There are 3 types of sleep apnea:
- Obstructive sleep apnea: It is the most common form and occurs when the throat muscle relax.
- Central sleep apnea: It occurs when the brain doesn’t send proper signals to the muscles that control breathing.
- Complex sleep apnea syndrome: It occurs when someone has both obstructive sleep apnea and central sleep apnea.
Causes of obstructive sleep apnea: Obstructive sleep apnea occurs when the muscles in the back of the throat relax and the airway narrows and closes as you breathe in. This may lower the level of oxygen in the blood. The brain senses this inability to breathe and briefly interrupts the sleep so that the airway can reopen, snorting, choking or gasping sounds can be experienced and this pattern can repeat itself 5 to 30 times or more each hour, all night long. These disruptions impair the ability to reach the desired deep, restful phases of sleep.
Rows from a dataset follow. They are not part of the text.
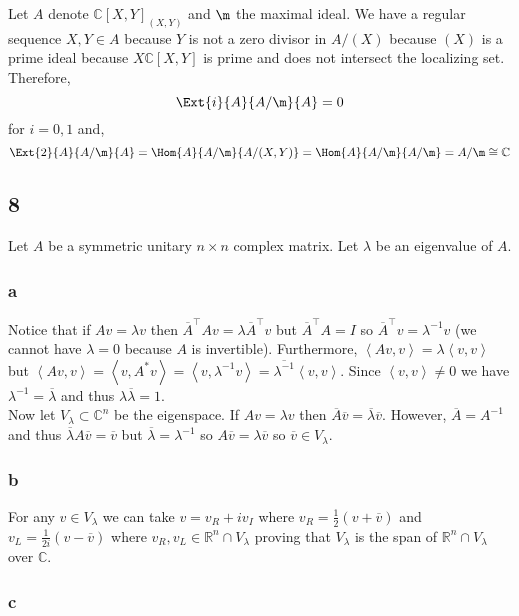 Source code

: \documentclass[12pt]{article}
\newcommand{\inner}[2]{\left< #1, #2 \right>}
\newcommand{\R}{\mathbb{R}}
\renewcommand{\C}{\mathbb{C}}
\begin{document}
Let $A$ denote $\C[X,Y]_{(X,Y)}$ and $\m$ the maximal ideal. We have a regular sequence $X,Y \in A$ because $Y$ is not a zero divisor in $A / (X)$ because $(X)$ is a prime ideal because $X \C[X,Y]$ is prime and does not intersect the localizing set. Therefore,
\[ \Ext{i}{A}{A/\m}{A} = 0 \]
for $i = 0,1$ and,
\[ \Ext{2}{A}{A/\m}{A} = \Hom{A}{A/\m}{A/(X,Y)} = \Hom{A}{A/\m}{A/\m} = A/\m \cong \C \]

\subsection{8}

Let $A$ be a symmetric unitary $n \times n$ complex matrix. Let $\lambda$ be an eigenvalue of $A$.

\subsubsection{a}

Notice that if $A v = \lambda v$ then $\overline{A}^\top A v = \lambda \overline{A}^\top v$ but $\overline{A}^\top A = I$ so $\overline{A}^\top v = \lambda^{-1} v$ (we cannot have $\lambda = 0$ because $A$ is invertible). Furthermore, $\inner{A v}{v} = \lambda \inner{v}{v}$ but $\inner{A v}{v} = \inner{v}{A^* v} = \inner{v}{\lambda^{-1} v} = \overline{\lambda^{-1}} \inner{v}{v}$. Since $\inner{v}{v} \neq 0$ we have $\lambda^{-1} = \overline{\lambda}$ and thus $\lambda \overline{\lambda} = 1$. 
\bigskip\\
Now let $V_\lambda \subset \C^n$ be the eigenspace. If $A v = \lambda v$ then $\overline{A} \overline{v} = \overline{\lambda} \overline{v}$. However, $\overline{A} = A^{-1}$ and thus $\overline{\lambda} A \overline{v} = \overline{v}$ but $\overline{\lambda} = \lambda^{-1}$ so $A \overline{v} = \lambda \overline{v}$ so $\overline{v} \in V_\lambda$.

\subsubsection{b}

For any $v \in V_\lambda$ we can take $v = v_R + i v_I$ where $v_R = \tfrac{1}{2}(v + \overline{v})$ and $v_L = \tfrac{1}{2i}(v - \overline{v})$ where $v_R, v_L \in \R^n \cap V_\lambda$ proving that $V_\lambda$ is the span of $\R^n \cap V_\lambda$ over $\C$.

\subsubsection{c}
\end{document}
Causes of central sleep apnea:
Central sleep apnea is a less common form of sleep apnea that occurs when your brain fails to transmit signals to your breathing muscles.
Sleep apnea can affect anyone, even children. But certain factors increase your risk of sleep apnea.
Obstructive sleep apnea
- Excess weight: Fat deposits around your upper airway may obstruct your breathing.
- A narrowed airway. Tonsils or adenoids may become enlarged and block the airway, particularly in children with sleep apnea
- Family history. If any family member suffers with sleep apnea, it may increase the risk to have it.
- Use of alcohol, sedatives or tranquilizers. These substances relax the muscles in your throat.
- Smoking. Smoking may increase the amount of inflammation and fluid retention in the upper airway.
Central sleep apnea
- Being older. Middle-aged and older people have a higher risk of central sleep apnea.
- Heart disorders. People with congestive heart failure are more at risk of central sleep apnea.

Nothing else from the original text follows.